As Calacci points out, “Workers and consumers deserve to know where their money is coming from and where it’s going. This bill helps workers make better decisions about their work while ensuring that companies like Uber treat riders and drivers with the basic respect they deserve.”
Princeton and the Workers’ Algorithmic Observatory are at the forefront of a national trend to demand transparency around take rates. According to another organizer who participated in the study, “I’ve heard your name [FairFare] in different circles just randomly because this research is going in many different people’s hands, so it’s also building a more national narrative.”
Envisioning What’s Next
Perhaps the most promising use of this data could be in gauging the effectiveness of various state and local interventions. For instance, after a locale passes a minimum wage law, how does that affect the take rate? As Rao explains, “We now have over 800 drivers participating and a dataset covering more than 800,000 rides. We’re excited to expand our research using this data—for example, enabling organizers to estimate unemployment compensation drivers could reclaim during deactivation periods, or investigating ‘algorithmic wage discrimination‘, a term coined by legal scholar Professor Veena Dubal to describe unequal pay for similar work.”

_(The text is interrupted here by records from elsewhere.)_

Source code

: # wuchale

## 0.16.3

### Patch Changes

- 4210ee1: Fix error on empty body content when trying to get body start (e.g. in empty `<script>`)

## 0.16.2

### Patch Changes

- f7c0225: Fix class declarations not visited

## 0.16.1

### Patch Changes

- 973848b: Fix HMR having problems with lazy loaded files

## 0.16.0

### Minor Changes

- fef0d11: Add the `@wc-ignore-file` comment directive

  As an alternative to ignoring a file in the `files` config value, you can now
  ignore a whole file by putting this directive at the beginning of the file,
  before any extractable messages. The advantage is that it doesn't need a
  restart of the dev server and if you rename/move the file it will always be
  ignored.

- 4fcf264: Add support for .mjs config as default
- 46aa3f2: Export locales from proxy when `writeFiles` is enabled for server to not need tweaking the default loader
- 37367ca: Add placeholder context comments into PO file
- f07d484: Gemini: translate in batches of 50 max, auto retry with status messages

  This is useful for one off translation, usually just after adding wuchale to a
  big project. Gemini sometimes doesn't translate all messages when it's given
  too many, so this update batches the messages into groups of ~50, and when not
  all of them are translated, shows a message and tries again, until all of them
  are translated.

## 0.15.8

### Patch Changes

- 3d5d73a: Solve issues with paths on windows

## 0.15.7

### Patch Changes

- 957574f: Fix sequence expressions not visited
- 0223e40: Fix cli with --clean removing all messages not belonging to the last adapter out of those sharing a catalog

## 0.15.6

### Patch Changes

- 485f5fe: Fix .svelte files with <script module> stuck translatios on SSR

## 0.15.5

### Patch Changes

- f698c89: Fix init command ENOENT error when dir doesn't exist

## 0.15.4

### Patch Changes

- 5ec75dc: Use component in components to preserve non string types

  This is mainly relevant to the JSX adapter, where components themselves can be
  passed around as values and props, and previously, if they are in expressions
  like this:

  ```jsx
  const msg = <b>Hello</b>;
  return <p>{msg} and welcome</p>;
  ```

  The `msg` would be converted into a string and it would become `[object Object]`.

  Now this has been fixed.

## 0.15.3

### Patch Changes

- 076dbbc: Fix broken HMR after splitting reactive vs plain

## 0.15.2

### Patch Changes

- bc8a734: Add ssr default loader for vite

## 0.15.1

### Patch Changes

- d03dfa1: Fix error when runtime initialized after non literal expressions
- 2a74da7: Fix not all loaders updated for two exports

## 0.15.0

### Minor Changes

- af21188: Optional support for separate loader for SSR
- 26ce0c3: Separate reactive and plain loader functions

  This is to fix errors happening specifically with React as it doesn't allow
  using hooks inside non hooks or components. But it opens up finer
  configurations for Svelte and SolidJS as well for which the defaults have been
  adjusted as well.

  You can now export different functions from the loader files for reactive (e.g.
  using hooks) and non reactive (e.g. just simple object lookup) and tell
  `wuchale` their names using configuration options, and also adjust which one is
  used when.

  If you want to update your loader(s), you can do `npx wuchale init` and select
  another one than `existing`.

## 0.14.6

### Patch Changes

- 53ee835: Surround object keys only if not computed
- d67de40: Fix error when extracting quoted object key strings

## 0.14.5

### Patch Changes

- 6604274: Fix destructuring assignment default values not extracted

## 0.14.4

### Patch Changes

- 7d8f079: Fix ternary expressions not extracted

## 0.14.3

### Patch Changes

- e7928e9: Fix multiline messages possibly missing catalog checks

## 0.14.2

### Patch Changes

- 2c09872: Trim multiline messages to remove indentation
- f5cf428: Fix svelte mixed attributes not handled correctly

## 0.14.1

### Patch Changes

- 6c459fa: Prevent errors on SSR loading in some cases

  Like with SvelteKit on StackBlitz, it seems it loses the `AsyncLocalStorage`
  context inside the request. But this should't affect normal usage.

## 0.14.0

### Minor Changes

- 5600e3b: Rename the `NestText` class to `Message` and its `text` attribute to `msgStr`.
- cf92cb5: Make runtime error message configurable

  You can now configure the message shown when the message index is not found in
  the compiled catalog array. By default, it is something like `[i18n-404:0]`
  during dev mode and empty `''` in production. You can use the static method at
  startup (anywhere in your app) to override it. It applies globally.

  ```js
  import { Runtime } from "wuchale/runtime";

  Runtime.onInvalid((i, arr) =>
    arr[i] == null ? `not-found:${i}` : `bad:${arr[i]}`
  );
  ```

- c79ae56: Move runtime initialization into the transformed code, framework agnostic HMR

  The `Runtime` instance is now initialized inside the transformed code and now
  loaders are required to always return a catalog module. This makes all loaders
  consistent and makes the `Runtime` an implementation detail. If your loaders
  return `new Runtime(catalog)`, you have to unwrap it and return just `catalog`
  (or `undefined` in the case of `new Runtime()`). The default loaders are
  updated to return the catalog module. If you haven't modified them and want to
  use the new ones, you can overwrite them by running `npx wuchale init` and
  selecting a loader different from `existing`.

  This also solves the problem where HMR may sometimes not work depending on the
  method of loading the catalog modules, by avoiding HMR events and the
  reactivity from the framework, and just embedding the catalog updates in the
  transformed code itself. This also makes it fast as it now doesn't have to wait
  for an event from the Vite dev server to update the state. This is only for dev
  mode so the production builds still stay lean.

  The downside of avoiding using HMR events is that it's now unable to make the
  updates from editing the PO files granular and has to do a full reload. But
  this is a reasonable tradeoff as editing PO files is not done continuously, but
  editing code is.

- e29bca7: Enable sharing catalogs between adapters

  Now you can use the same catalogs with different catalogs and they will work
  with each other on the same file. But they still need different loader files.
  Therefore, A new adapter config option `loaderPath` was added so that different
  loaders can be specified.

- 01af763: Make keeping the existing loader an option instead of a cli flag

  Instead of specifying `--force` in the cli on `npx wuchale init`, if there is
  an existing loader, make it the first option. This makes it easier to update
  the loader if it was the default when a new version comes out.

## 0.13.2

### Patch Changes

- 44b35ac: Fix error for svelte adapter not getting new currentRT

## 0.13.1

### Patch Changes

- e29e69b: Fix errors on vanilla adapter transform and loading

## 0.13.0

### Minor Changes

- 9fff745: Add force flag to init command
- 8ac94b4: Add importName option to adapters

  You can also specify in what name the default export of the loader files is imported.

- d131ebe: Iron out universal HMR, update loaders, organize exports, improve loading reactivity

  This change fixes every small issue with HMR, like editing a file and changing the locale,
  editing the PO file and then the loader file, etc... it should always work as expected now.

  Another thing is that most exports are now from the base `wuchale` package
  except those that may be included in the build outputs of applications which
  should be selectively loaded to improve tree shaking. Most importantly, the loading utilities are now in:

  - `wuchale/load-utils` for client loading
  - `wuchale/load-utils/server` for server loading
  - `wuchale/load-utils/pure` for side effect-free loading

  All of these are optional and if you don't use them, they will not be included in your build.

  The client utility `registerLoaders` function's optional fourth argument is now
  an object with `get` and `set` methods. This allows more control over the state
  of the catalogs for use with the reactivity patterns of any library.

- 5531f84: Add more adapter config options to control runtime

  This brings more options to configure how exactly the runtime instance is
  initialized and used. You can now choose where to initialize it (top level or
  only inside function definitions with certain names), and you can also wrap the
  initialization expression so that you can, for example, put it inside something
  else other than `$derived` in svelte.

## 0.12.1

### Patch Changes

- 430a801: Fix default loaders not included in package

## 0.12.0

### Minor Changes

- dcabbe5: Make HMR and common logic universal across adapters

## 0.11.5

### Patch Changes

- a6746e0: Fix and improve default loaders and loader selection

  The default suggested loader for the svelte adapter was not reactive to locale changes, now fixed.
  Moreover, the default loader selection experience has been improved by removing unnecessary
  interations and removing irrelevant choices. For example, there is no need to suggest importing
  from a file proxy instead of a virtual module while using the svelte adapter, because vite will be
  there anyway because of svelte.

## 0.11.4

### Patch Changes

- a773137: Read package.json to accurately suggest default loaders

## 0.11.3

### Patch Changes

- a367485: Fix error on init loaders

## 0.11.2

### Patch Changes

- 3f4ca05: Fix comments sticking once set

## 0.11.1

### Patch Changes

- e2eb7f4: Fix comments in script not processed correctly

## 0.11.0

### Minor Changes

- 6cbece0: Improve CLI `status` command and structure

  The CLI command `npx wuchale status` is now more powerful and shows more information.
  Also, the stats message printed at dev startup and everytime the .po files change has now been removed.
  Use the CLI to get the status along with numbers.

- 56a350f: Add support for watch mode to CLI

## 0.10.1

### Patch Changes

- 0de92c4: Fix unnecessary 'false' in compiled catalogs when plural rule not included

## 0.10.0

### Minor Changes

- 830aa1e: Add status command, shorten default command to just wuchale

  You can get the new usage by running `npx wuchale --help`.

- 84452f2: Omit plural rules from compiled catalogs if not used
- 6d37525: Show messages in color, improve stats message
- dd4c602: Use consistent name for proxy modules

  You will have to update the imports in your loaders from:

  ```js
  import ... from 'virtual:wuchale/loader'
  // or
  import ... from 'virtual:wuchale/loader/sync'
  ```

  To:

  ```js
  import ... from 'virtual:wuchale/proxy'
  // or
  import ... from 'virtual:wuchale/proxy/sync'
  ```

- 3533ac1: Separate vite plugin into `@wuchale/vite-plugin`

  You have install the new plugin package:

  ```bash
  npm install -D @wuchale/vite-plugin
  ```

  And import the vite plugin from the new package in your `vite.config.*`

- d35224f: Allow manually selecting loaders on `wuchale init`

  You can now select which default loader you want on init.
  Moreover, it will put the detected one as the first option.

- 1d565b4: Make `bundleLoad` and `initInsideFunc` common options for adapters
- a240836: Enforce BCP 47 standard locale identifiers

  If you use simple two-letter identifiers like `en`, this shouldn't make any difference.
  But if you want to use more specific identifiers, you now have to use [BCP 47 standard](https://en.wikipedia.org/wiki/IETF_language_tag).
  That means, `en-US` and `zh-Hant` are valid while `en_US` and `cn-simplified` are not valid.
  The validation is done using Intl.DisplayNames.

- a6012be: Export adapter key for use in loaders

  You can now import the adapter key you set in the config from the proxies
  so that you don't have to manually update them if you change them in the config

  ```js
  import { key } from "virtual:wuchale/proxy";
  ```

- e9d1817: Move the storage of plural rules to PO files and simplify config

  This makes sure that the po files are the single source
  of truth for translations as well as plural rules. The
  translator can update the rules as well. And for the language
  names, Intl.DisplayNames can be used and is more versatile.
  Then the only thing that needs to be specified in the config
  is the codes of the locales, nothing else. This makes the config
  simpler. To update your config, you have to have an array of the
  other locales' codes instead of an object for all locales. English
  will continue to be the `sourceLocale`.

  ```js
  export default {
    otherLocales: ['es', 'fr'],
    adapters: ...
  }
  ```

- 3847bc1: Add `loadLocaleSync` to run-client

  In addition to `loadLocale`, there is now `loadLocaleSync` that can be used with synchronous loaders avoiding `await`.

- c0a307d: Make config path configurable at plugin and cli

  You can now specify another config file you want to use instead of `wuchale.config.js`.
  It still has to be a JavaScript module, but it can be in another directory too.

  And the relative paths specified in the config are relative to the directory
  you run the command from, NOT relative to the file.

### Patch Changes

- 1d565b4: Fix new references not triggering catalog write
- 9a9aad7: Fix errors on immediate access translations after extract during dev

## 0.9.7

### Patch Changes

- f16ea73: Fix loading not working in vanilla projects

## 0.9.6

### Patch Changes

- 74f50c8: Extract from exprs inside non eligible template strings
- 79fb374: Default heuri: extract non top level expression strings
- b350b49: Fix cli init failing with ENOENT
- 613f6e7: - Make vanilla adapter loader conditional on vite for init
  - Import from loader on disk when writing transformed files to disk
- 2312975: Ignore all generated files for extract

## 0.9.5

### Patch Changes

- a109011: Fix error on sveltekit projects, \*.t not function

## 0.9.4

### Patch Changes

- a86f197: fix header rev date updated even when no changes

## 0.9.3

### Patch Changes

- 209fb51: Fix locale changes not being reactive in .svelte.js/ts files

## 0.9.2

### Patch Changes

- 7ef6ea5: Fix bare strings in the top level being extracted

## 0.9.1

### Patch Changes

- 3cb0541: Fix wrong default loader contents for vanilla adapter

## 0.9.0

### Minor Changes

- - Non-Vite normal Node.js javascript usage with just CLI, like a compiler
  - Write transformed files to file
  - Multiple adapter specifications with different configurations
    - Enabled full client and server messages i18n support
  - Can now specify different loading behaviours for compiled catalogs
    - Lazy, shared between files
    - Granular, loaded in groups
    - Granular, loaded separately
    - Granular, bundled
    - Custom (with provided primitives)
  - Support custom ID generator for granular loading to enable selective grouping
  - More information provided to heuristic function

Uber had unsuccessfully challenged the new Colorado law in Court citing first amendment concerns around free speech, despite playing a cooperative role in drafting it. Regardless, the WAO will continue its work assisting driver advocates with the sort of data they need to make their case to state legislatures. They are hoping to continue and expand the FairFare project, allowing the calculation of take rates even if Uber refuses to share real-time data on each ride.
As Professor Monroy-Hernández puts it, “The WAO is an exciting initiative for me because it prioritizes supporting worker organizations over traditional academic research pursuits. Tools like FairFare help worker organizations collect and use data to serve needs we didn’t even think about. For example, FairFare assists worker organizations that provide legal representation for unfairly deactivated drivers by calculating their owed pay in locations where they have a legal right to compensation.”
“I look forward to expanding the suite of tools the WAO provides and the range of partnerships that can make use of them.”